PROBLEM STATEMENT »
Repeat every line of the data exactly, but not the pictures.

****************

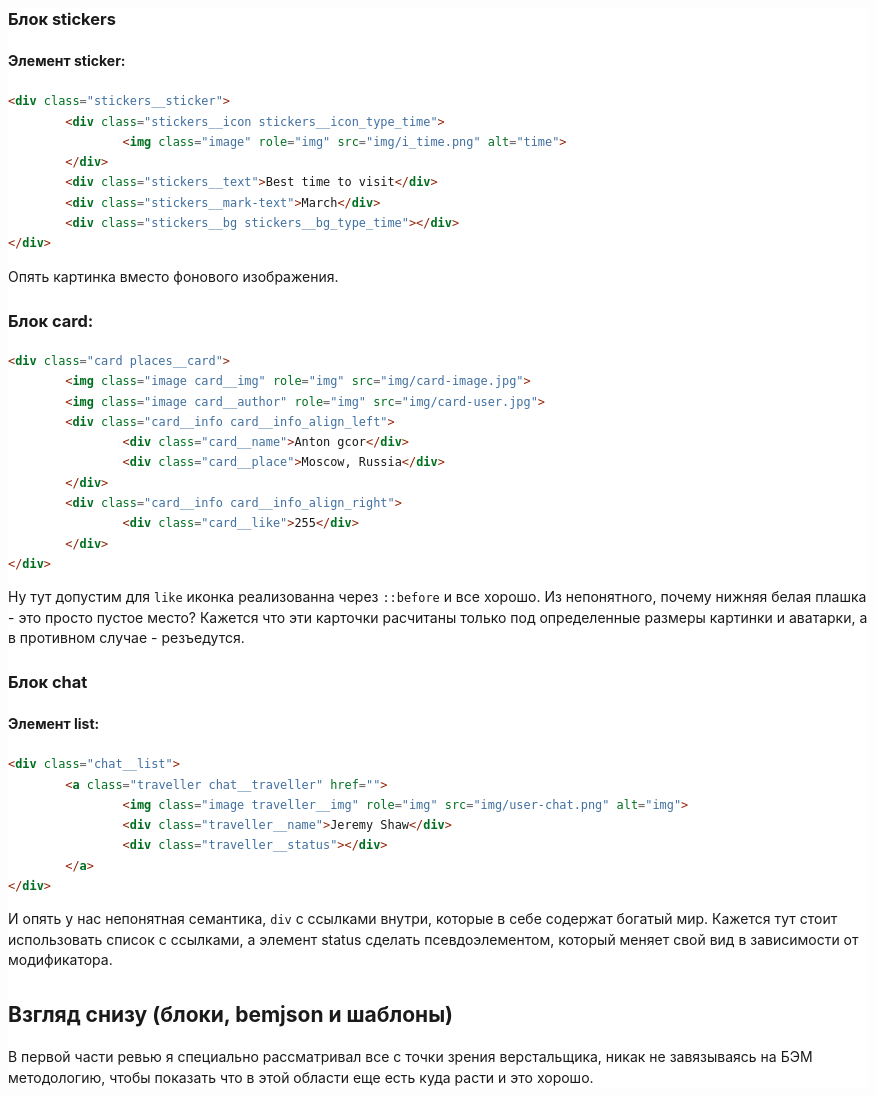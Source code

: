 ### Блок stickers
#### Элемент sticker:
```html
<div class="stickers__sticker">
        <div class="stickers__icon stickers__icon_type_time">
                <img class="image" role="img" src="img/i_time.png" alt="time">
        </div>
        <div class="stickers__text">Best time to visit</div>
        <div class="stickers__mark-text">March</div>
        <div class="stickers__bg stickers__bg_type_time"></div>
</div>
```
Опять картинка вместо фонового изображения.

### Блок card:
```html
<div class="card places__card">
        <img class="image card__img" role="img" src="img/card-image.jpg">
        <img class="image card__author" role="img" src="img/card-user.jpg">
        <div class="card__info card__info_align_left">
                <div class="card__name">Anton gcor</div>
                <div class="card__place">Moscow, Russia</div>
        </div>
        <div class="card__info card__info_align_right">
                <div class="card__like">255</div>
        </div>
</div>
```
Ну тут допустим для `like` иконка реализованна через `::before` и все хорошо.
Из непонятного, почему нижняя белая плашка - это просто пустое место?
Кажется что эти карточки расчитаны только под определенные размеры картинки и аватарки, а в противном случае - резъедутся.

### Блок chat
#### Элемент list:
```html
<div class="chat__list">
        <a class="traveller chat__traveller" href="">
                <img class="image traveller__img" role="img" src="img/user-chat.png" alt="img">
                <div class="traveller__name">Jeremy Shaw</div>
                <div class="traveller__status"></div>
        </a>
</div>
```
И опять у нас непонятная семантика, `div` с ссылками внутри, которые в себе содержат богатый мир.
Кажется тут стоит использовать список с ссылками, а элемент status сделать псевдоэлементом, который меняет свой вид в зависимости от модификатора.



## Взгляд снизу (блоки, bemjson и шаблоны)
В первой части ревью я специально рассматривал все с точки зрения верстальщика, никак не завязываясь на БЭМ методологию, чтобы показать что в этой области еще есть куда расти и это хорошо.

****************

ANSWER TO THIS TASK »
Source code

: ### Блок stickers
#### Элемент sticker:
```html
<div class="stickers__sticker">
        <div class="stickers__icon stickers__icon_type_time">
                <img class="image" role="img" src="img/i_time.png" alt="time">
        </div>
        <div class="stickers__text">Best time to visit</div>
        <div class="stickers__mark-text">March</div>
        <div class="stickers__bg stickers__bg_type_time"></div>
</div>
```
Опять картинка вместо фонового изображения.

### Блок card:
```html
<div class="card places__card">
        <img class="image card__img" role="img" src="img/card-image.jpg">
        <img class="image card__author" role="img" src="img/card-user.jpg">
        <div class="card__info card__info_align_left">
                <div class="card__name">Anton gcor</div>
                <div class="card__place">Moscow, Russia</div>
        </div>
        <div class="card__info card__info_align_right">
                <div class="card__like">255</div>
        </div>
</div>
```
Ну тут допустим для `like` иконка реализованна через `::before` и все хорошо.
Из непонятного, почему нижняя белая плашка - это просто пустое место?
Кажется что эти карточки расчитаны только под определенные размеры картинки и аватарки, а в противном случае - резъедутся.

### Блок chat
#### Элемент list:
```html
<div class="chat__list">
        <a class="traveller chat__traveller" href="">
                <img class="image traveller__img" role="img" src="img/user-chat.png" alt="img">
                <div class="traveller__name">Jeremy Shaw</div>
                <div class="traveller__status"></div>
        </a>
</div>
```
И опять у нас непонятная семантика, `div` с ссылками внутри, которые в себе содержат богатый мир.
Кажется тут стоит использовать список с ссылками, а элемент status сделать псевдоэлементом, который меняет свой вид в зависимости от модификатора.



## Взгляд снизу (блоки, bemjson и шаблоны)
В первой части ревью я специально рассматривал все с точки зрения верстальщика, никак не завязываясь на БЭМ методологию, чтобы показать что в этой области еще есть куда расти и это хорошо.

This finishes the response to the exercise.